## Assigned task
Every line from the start of the data through the line containing "Optional: Smooth Expand/Collapse" should be retyped exactly; the pictures should not.

## Stored data entries
-- Opening Marker --

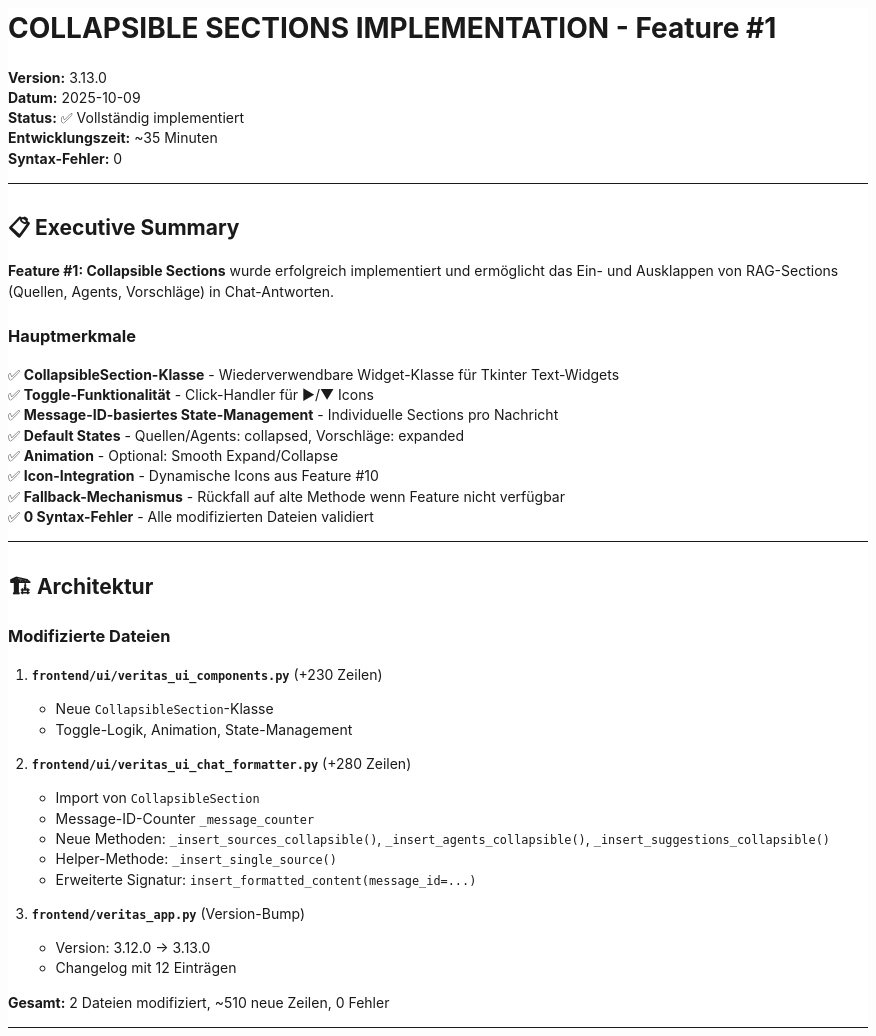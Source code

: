 # COLLAPSIBLE SECTIONS IMPLEMENTATION - Feature #1

**Version:** 3.13.0  
**Datum:** 2025-10-09  
**Status:** ✅ Vollständig implementiert  
**Entwicklungszeit:** ~35 Minuten  
**Syntax-Fehler:** 0  

---

## 📋 Executive Summary

**Feature #1: Collapsible Sections** wurde erfolgreich implementiert und ermöglicht das Ein- und Ausklappen von RAG-Sections (Quellen, Agents, Vorschläge) in Chat-Antworten.

### Hauptmerkmale

✅ **CollapsibleSection-Klasse** - Wiederverwendbare Widget-Klasse für Tkinter Text-Widgets  
✅ **Toggle-Funktionalität** - Click-Handler für ▶/▼ Icons  
✅ **Message-ID-basiertes State-Management** - Individuelle Sections pro Nachricht  
✅ **Default States** - Quellen/Agents: collapsed, Vorschläge: expanded  
✅ **Animation** - Optional: Smooth Expand/Collapse  
✅ **Icon-Integration** - Dynamische Icons aus Feature #10  
✅ **Fallback-Mechanismus** - Rückfall auf alte Methode wenn Feature nicht verfügbar  
✅ **0 Syntax-Fehler** - Alle modifizierten Dateien validiert  

---

## 🏗️ Architektur

### Modifizierte Dateien

1. **`frontend/ui/veritas_ui_components.py`** (+230 Zeilen)
   - Neue `CollapsibleSection`-Klasse
   - Toggle-Logik, Animation, State-Management

2. **`frontend/ui/veritas_ui_chat_formatter.py`** (+280 Zeilen)
   - Import von `CollapsibleSection`
   - Message-ID-Counter `_message_counter`
   - Neue Methoden: `_insert_sources_collapsible()`, `_insert_agents_collapsible()`, `_insert_suggestions_collapsible()`
   - Helper-Methode: `_insert_single_source()`
   - Erweiterte Signatur: `insert_formatted_content(message_id=...)`

3. **`frontend/veritas_app.py`** (Version-Bump)
   - Version: 3.12.0 → 3.13.0
   - Changelog mit 12 Einträgen

**Gesamt:** 2 Dateien modifiziert, ~510 neue Zeilen, 0 Fehler

---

-- Closing Marker --

## Answer
Source code

: # COLLAPSIBLE SECTIONS IMPLEMENTATION - Feature #1

**Version:** 3.13.0  
**Datum:** 2025-10-09  
**Status:** ✅ Vollständig implementiert  
**Entwicklungszeit:** ~35 Minuten  
**Syntax-Fehler:** 0  

---

## 📋 Executive Summary

**Feature #1: Collapsible Sections** wurde erfolgreich implementiert und ermöglicht das Ein- und Ausklappen von RAG-Sections (Quellen, Agents, Vorschläge) in Chat-Antworten.

### Hauptmerkmale

✅ **CollapsibleSection-Klasse** - Wiederverwendbare Widget-Klasse für Tkinter Text-Widgets  
✅ **Toggle-Funktionalität** - Click-Handler für ▶/▼ Icons  
✅ **Message-ID-basiertes State-Management** - Individuelle Sections pro Nachricht  
✅ **Default States** - Quellen/Agents: collapsed, Vorschläge: expanded  
✅ **Animation** - Optional: Smooth Expand/Collapse  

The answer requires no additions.